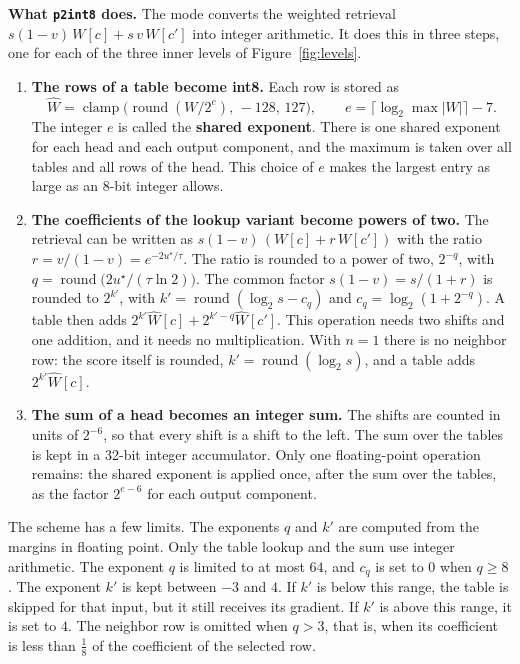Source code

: \documentclass[11pt]{article}
\DeclareRobustCommand{\code}[1]{{\renewcommand{\_}{\textunderscore\allowbreak}\texttt{#1}}}
\newcommand{\term}[1]{\textbf{#1}}
\begin{document}
\textbf{What \code{p2\_int8} does.} The mode converts the weighted retrieval
$s(1-v)\,W[c]+s\,v\,W[c']$ into integer arithmetic. It does this in three steps, one for each of the
three inner levels of Figure~\ref{fig:levels}.
\begin{enumerate}\itemsep2pt
\item \textbf{The rows of a table become int8.} Each row is stored as
  \[
    \hat W=\operatorname{clamp}\big(\operatorname{round}(W/2^{e}),\,-128,\,127\big),
    \qquad e=\lceil\log_2\max|W|\rceil-7 .
  \]
  The integer $e$ is called the \term{shared exponent}. There is one shared exponent for each head and
  each output component, and the maximum is taken over all tables and all rows of the head. This choice
  of $e$ makes the largest entry as large as an 8-bit integer allows.
\item \textbf{The coefficients of the lookup variant become powers of two.} The retrieval can be written as
  $s(1-v)\,(W[c]+r\,W[c'])$ with the ratio $r=v/(1-v)=e^{-2u^\star/\tau}$. The ratio is rounded to a
  power of two, $2^{-q}$, with $q=\operatorname{round}\big(2u^\star/(\tau\ln2)\big)$. The common factor
  $s(1-v)=s/(1+r)$ is rounded to $2^{k'}$, with $k'=\operatorname{round}(\log_2 s-c_q)$ and
  $c_q=\log_2(1+2^{-q})$. A table then adds $2^{k'}\hat W[c]+2^{k'-q}\hat W[c']$. This operation needs
  two shifts and one addition, and it needs no multiplication. With $n=1$ there is no neighbor row: the
  score itself is rounded, $k'=\operatorname{round}(\log_2 s)$, and a table adds $2^{k'}\hat W[c]$.
\item \textbf{The sum of a head becomes an integer sum.} The shifts are counted in units of $2^{-6}$, so
  that every shift is a shift to the left. The sum over the tables is kept in a 32-bit integer
  accumulator. Only one floating-point operation remains: the shared exponent is applied once, after the
  sum over the tables, as the factor $2^{e-6}$ for each output component.
\end{enumerate}

The scheme has a few limits. The exponents $q$ and $k'$ are computed from the margins in floating point.
Only the table lookup and the sum use integer arithmetic. The exponent $q$ is limited to at most $64$,
and $c_q$ is set to $0$ when $q\ge8$. The exponent $k'$ is kept between $-3$ and $4$. If $k'$ is below
this range, the table is skipped for that input, but it still receives its gradient. If $k'$ is above
this range, it is set to $4$. The neighbor row is omitted when $q>3$, that is, when its coefficient is
less than $\tfrac18$ of the coefficient of the selected row.
\end{document}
• • • • •
> About this task
Return, with no change at all, every line in the entries above from the line containing "is stored as" through the line containing "The scheme has".

> Written response
\item \textbf{The rows of a table become int8.} Each row is stored as
  \[
    \hat W=\operatorname{clamp}\big(\operatorname{round}(W/2^{e}),\,-128,\,127\big),
    \qquad e=\lceil\log_2\max|W|\rceil-7 .
  \]
  The integer $e$ is called the \term{shared exponent}. There is one shared exponent for each head and
  each output component, and the maximum is taken over all tables and all rows of the head. This choice
  of $e$ makes the largest entry as large as an 8-bit integer allows.
\item \textbf{The coefficients of the lookup variant become powers of two.} The retrieval can be written as
  $s(1-v)\,(W[c]+r\,W[c'])$ with the ratio $r=v/(1-v)=e^{-2u^\star/\tau}$. The ratio is rounded to a
  power of two, $2^{-q}$, with $q=\operatorname{round}\big(2u^\star/(\tau\ln2)\big)$. The common factor
  $s(1-v)=s/(1+r)$ is rounded to $2^{k'}$, with $k'=\operatorname{round}(\log_2 s-c_q)$ and
  $c_q=\log_2(1+2^{-q})$. A table then adds $2^{k'}\hat W[c]+2^{k'-q}\hat W[c']$. This operation needs
  two shifts and one addition, and it needs no multiplication. With $n=1$ there is no neighbor row: the
  score itself is rounded, $k'=\operatorname{round}(\log_2 s)$, and a table adds $2^{k'}\hat W[c]$.
\item \textbf{The sum of a head becomes an integer sum.} The shifts are counted in units of $2^{-6}$, so
  that every shift is a shift to the left. The sum over the tables is kept in a 32-bit integer
  accumulator. Only one floating-point operation remains: the shared exponent is applied once, after the
  sum over the tables, as the factor $2^{e-6}$ for each output component.
\end{enumerate}

The scheme has a few limits. The exponents $q$ and $k'$ are computed from the margins in floating point.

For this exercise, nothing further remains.